While the vast majority of MAVS is located on the mitochondrial membrane, a very small fraction of MAVS is located on the peroxisomal membrane (Dixit et al., 2010
). When MAVS was engineered to express predominantly on peroxisomal membrane, it failed to induce type-I interferons, but could still induce some antiviral genes such as viperin to inhibit viral infection through an interferon-independent mechanism. Our crude mitochondrial preparation likely contains peroxisomes, raising the interesting possibility that a small fraction of MAVS that is located on the peroxisomal membrane may also form aggregates to induce viperin and other antiviral molecules.

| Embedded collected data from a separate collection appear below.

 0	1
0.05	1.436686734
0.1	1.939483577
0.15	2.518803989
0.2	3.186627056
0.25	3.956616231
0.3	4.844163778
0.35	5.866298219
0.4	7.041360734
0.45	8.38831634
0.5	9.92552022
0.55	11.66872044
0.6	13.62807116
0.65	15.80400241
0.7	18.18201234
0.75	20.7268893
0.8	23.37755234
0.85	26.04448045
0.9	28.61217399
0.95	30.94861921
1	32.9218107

Although overexpression of MAVS in cells is sufficient to cause its aggregation and induce type-I interferons, the aggregation and activation of endogenous MAVS is tightly regulated by viral infection. We found that viral infection causes almost complete conversion of endogenous full length MAVS into the aggregate forms. Such a highly efficient aggregation of MAVS can be reproduced in vitro by a simple incubation of mitochondria, RIG-I CARD domains and K63-Ub4. Moreover, endogenous MAVS rapidly aggregates upon exposure of the mitochondria to the fibers consisting of MAVS CARD domain. These results suggest an amplification cascade in which the RIG-I:Ub chain complex causes some MAVS molecules to form aggregates, which then function as prion-like “seeds” to convert other MAVS molecules to form aggregates. Indeed, we found that sub-stoichiometric amounts of K63-Ub4 and the MAVS CARD fibrils could cause almost complete conversion of endogenous MAVS into functional aggregates within 30 minutes in vitro, suggesting that the RIG-I:Ub chain complex and MAVS fibrils function like catalysts. This is consistent with our previous estimate that less than 20 molecules of viral RNA and K63 ubiquitin chains in a cell are sufficient to cause detectable IRF3 activation (Zeng et al., 2010
). Thus, the RIG-I pathway appears to be highly sensitive to viral infection. Our finding of the prion-like conformational switch of MAVS provides a mechanism underlying this ultrasensitive and robust antiviral response.